Global talks on taxing tech firms will slip into 2021

WASHINGTON - International negotiators said Monday that they would not reach agreement this year on how and where to tax technology giants like Google and Facebook, as talks remain hindered by the pandemic and an ongoing dispute between the United States and other wealthy nations.

Pressure is mounting on negotiators, as an increasing number of countries look to patch budget holes by imposing new taxes on American tech corporations, inviting retaliatory threats from the Trump administration. Officials at the Organization for Economic Cooperation and Development, which has organized the negotiations, warned in a morning news conference from Paris that failing to strike a deal would lead to a proliferation of taxes and tariffs that could reduce the size of the global economy by as much as 1% - more than $1 trillion at current levels - per year.
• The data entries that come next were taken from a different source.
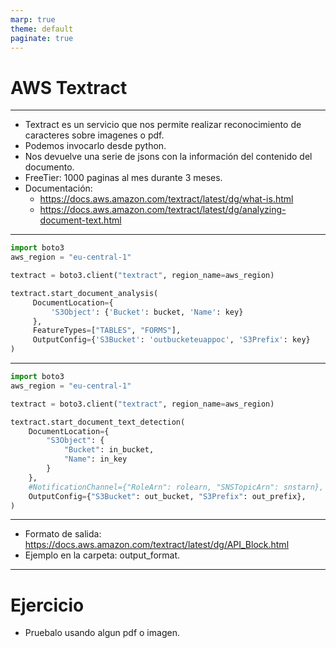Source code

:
 ```yaml
---
marp: true
theme: default
paginate: true
---
```


<style>
img[alt~="center"] {
  display: block;
  margin: 0 auto;
}
</style>

# AWS Textract

---

- Textract es un servicio que nos permite realizar reconocimiento de caracteres sobre imagenes o pdf.
- Podemos invocarlo desde python.
- Nos devuelve una serie de jsons con la información del contenido del documento.
- FreeTier: 1000 paginas al mes durante 3 meses.
- Documentación:
  - https://docs.aws.amazon.com/textract/latest/dg/what-is.html
  - https://docs.aws.amazon.com/textract/latest/dg/analyzing-document-text.html 

---

```python
import boto3
aws_region = "eu-central-1"

textract = boto3.client("textract", region_name=aws_region)

textract.start_document_analysis(
     DocumentLocation={
         'S3Object': {'Bucket': bucket, 'Name': key}
     },
     FeatureTypes=["TABLES", "FORMS"],
     OutputConfig={'S3Bucket': 'outbucketeuappoc', 'S3Prefix': key}
)
```

----

```python
import boto3
aws_region = "eu-central-1"

textract = boto3.client("textract", region_name=aws_region)

textract.start_document_text_detection(
    DocumentLocation={
        "S3Object": {
            "Bucket": in_bucket,
            "Name": in_key
        }
    },
    #NotificationChannel={"RoleArn": rolearn, "SNSTopicArn": snstarn},
    OutputConfig={"S3Bucket": out_bucket, "S3Prefix": out_prefix},
)
```

---

- Formato de salida: https://docs.aws.amazon.com/textract/latest/dg/API_Block.html
- Ejemplo en la carpeta: output_format.

---

# Ejercicio

- Pruebalo usando algun pdf o imagen.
"The alternative to finding an agreement would be a trade war," Angel Gurria, the organization's secretary-general, told reporters. As nations try to rebuild their economies from the coronavirus pandemic, he said, "it would inflict a very serious setback."
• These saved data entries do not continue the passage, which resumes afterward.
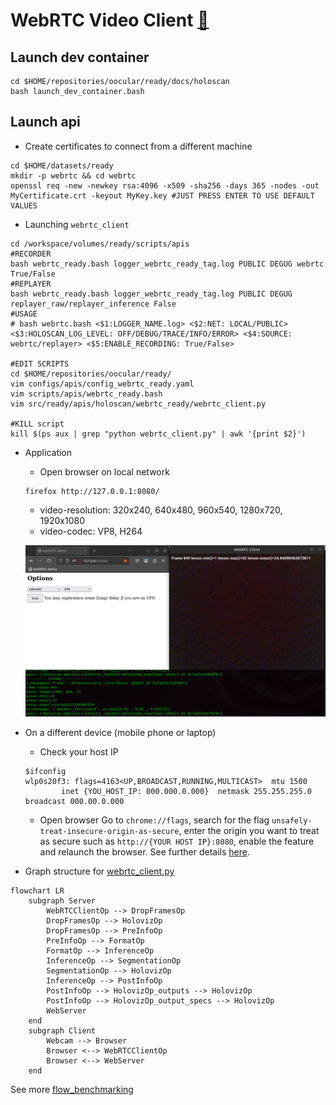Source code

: # WebRTC Video Client [:link:](https://github.com/nvidia-holoscan/holohub/tree/main/applications/webrtc_video_client)

## Launch dev container
```
cd $HOME/repositories/oocular/ready/docs/holoscan
bash launch_dev_container.bash
```

## Launch api
* Create certificates to connect from a different machine
```
cd $HOME/datasets/ready
mkdir -p webrtc && cd webrtc
openssl req -new -newkey rsa:4096 -x509 -sha256 -days 365 -nodes -out MyCertificate.crt -keyout MyKey.key #JUST PRESS ENTER TO USE DEFAULT VALUES
```

* Launching `webrtc_client`
```
cd /workspace/volumes/ready/scripts/apis
#RECORDER
bash webrtc_ready.bash logger_webrtc_ready_tag.log PUBLIC DEGUG webrtc True/False
#REPLAYER
bash webrtc_ready.bash logger_webrtc_ready_tag.log PUBLIC DEGUG replayer_raw/replayer_inference False
#USAGE
# bash webrtc.bash <$1:LOGGER_NAME.log> <$2:NET: LOCAL/PUBLIC> <$3:HOLOSCAN_LOG_LEVEL: OFF/DEBUG/TRACE/INFO/ERROR> <$4:SOURCE: webrtc/replayer> <$5:ENABLE_RECORDING: True/False>

#EDIT SCRIPTS
cd $HOME/repositories/oocular/ready/
vim configs/apis/config_webrtc_ready.yaml
vim scripts/apis/webrtc_ready.bash
vim src/ready/apis/holoscan/webrtc_ready/webrtc_client.py

#KILL script
kill $(ps aux | grep "python webrtc_client.py" | awk '{print $2}')
```

* Application
	* Open browser on local network
	```
	firefox http://127.0.0.1:8080/
	```

	* video-resolution: 320x240, 640x480, 960x540, 1280x720, 1920x1080
	* video-codec: VP8, H264

	![fig](../figs/webrtc_app.png)


* On a different device (mobile phone or laptop)
	* Check your host IP
	```
	$ifconfig
	wlp0s20f3: flags=4163<UP,BROADCAST,RUNNING,MULTICAST>  mtu 1500
	        inet {YOU_HOST_IP: 000.000.0.000}  netmask 255.255.255.0  broadcast 000.00.0.000
	```

	* Open browser
	Go to `chrome://flags`, search for the flag `unsafely-treat-insecure-origin-as-secure`, enter the origin you want to treat as secure such as `http://{YOUR HOST IP}:8080`, enable the feature and relaunch the browser. See further details [here](https://github.com/nvidia-holoscan/holohub/tree/main/applications/webrtc_video_client).


* Graph structure for [webrtc_client.py](../../src/ready/apis/holoscan/webrtc/webrtc_client.py)
```mermaid
flowchart LR
    subgraph Server
        WebRTCClientOp --> DropFramesOp
        DropFramesOp --> HolovizOp
        DropFramesOp --> PreInfoOp
        PreInfoOp --> FormatOp
        FormatOp --> InferenceOp
        InferenceOp --> SegmentationOp
        SegmentationOp --> HolovizOp
        InferenceOp --> PostInfoOp
        PostInfoOp --> HolovizOp_outputs --> HolovizOp
        PostInfoOp --> HolovizOp_output_specs --> HolovizOp
        WebServer
    end
    subgraph Client
        Webcam --> Browser
        Browser <--> WebRTCClientOp
        Browser <--> WebServer
    end
```

See more [flow_benchmarking]( ../../data/webrtc/flow_benchmarking/)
Gurria and Pascal Saint-Amans, who directs the OECD's Center for Tax Policy and Administration, cited the virus and "political issues" as having derailed the goal of reaching agreement by the end of this year.

The politics heavily feature the Trump administration, which said in June that it was pulling out of negotiations, amid disputes with other wealthy countries over the treatment of American companies that could face higher global tax bills under a new international agreement. Steven Mnuchin, the Treasury secretary, has pushed for a provision in any agreement that would effectively allow American corporations to choose whether or not to be governed by the global tax system set up by an agreement, a demand that other leading countries oppose.

But the OECD officials said Monday that the administration had remained a part of the talks and had not pulled American experts out of the negotiations.

"The United States has been working with us and has added its technical competence and expertise to the work the OECD has been doing," Gurria said. "They have been participating actively and at high levels."

The talks cover a high-stakes, and highly lucrative, issue that has emerged around the world in recent years: the question of how countries should tax the sale of goods and services to their citizens over the internet, by corporations that have little or no physical presence inside their national borders.

That question has taken on new urgency as countries look for new sources of tax revenues to shore up their government budgets as they spend heavily to contain the pandemic and help their economies emerge from it as quickly as possible.

Many governments, in Europe and elsewhere, have increasingly looked to implement so-called digital service taxes, which apply largely to American tech giants like eBay and Amazon. Italy, Spain, Austria and Britain have all announced plans to levy digital services taxes, following the lead of France.

In response, the United States has threatened to impose tariffs on imports from countries that impose the taxes. The administration said in July that it would move next year to tax $1.3 billion in products like cosmetics and handbags from France, in retaliation for its digital service tax. Saint-Amans said Monday that he had seen no indication that the United States or France would hold off on reescalating the dispute next year.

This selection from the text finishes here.